Algorithm for relieving the sensation of suffocation
In their article on palliative care for COVID-19 patients, Anne-Tove Brenne et al. highlight the importance of good communication between different levels of care (5). They emphasise too that high symptom intensity and rapid progression make it difficult to follow standard guidelines for the gradual escalation of drug doses until efficacy is achieved. Palliative medicine experts within the Western Norway Regional Health Authority have therefore collaborated to produce a concise algorithm for alleviating the sensation of suffocation, suitable to carry in a pocket or on a mobile phone. The algorithm is available from the Regional Centre of Excellence for Palliative Care and can be adapted and incorporated into local procedures (6).

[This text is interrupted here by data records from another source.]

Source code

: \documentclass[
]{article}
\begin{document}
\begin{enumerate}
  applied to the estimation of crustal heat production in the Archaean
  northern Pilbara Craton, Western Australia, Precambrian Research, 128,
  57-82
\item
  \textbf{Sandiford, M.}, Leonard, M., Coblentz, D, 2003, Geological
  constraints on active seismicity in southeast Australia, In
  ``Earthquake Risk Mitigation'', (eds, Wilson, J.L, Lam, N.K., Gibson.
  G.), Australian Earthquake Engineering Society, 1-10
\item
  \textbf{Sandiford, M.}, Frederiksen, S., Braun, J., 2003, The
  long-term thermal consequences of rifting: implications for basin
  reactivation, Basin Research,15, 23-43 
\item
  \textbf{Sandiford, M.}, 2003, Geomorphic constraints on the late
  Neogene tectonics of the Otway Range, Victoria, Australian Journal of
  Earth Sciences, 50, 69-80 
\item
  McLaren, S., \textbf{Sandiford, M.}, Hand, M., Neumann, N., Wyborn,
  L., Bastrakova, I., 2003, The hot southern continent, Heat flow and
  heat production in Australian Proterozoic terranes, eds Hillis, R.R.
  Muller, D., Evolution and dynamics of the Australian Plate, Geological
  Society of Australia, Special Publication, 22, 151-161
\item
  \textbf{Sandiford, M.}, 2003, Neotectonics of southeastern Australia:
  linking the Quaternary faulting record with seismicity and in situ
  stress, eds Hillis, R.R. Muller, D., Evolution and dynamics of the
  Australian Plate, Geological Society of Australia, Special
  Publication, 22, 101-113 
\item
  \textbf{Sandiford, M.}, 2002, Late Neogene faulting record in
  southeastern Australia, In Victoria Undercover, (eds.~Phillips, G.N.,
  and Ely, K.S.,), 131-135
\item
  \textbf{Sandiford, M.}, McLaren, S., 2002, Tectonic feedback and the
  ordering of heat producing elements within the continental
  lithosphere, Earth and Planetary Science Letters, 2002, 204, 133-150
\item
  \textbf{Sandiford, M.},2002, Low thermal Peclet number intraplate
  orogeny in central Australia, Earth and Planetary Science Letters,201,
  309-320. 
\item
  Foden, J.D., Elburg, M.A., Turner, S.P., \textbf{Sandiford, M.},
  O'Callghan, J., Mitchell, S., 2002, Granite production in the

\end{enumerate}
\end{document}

It is important that the first doctor to see the patient can quickly gain control of the symptoms.
A patient who is fighting for breath can best be helped using medications that reduce the effort required to breath by blocking hypoxia-induced stimulation of respiration, and medications that alleviate the fear of dying. The drugs of choice are therefore morphine (which lowers respiratory rate and effort, and reduces shortness of breath by reducing sensitivity to hypoxia and hypercapnia) and midazolam (which is a sedative, anxiolytic and muscle relaxant) (2, 7, 8). The algorithm for alleviating the sensation of suffocation (6) differs from the current guidelines in that it recommends a high starting dose, greater dose escalation at each step, routine co-administration of morphine and midazolam, and an instruction to consider rapid establishment and use of intravenous access, if not already available. This adjusted regimen is necessary to enable the provision of effective relief, even if doing so may somewhat shorten the life of the patient.
In brief, 5 mg morphine and 2.5 mg midazolam should immediately be administered intravenously
In brief, 5 mg morphine and 2.5 mg midazolam should immediately be administered intravenously. For subcutaneous administration, the starting dose is 10 mg morphine and 5 mg midazolam. Intravenous access and transition to an intravenous regimen should then be considered. For both routes of administration, the dose should be adjusted at specific time intervals in line with the recommendations (6). A low threshold is recommended for contacting local experts in palliative care to plan the subsequent course.
In the absence of evidence for a new clinical condition, we have chosen to reach a consensus on best practice based on available reports. The course of the terminal phase varies greatly across patients, but is characterised by a risk of rapid deterioration (10–20 minutes), even when initial symptoms are of low intensity. Death may occur shortly afterwards, or may follow a terminal phase lasting from hours to a few days, in which further rapid deteriorations may occur (M. Nystad, S. Steine, personal communication). It is crucial that experiences are collated and used as a basis on which to quickly adjust the recommendations. This will enable the healthcare system to offer suitable treatment so that patients do not have to end their lives with the sensation of being suffocated.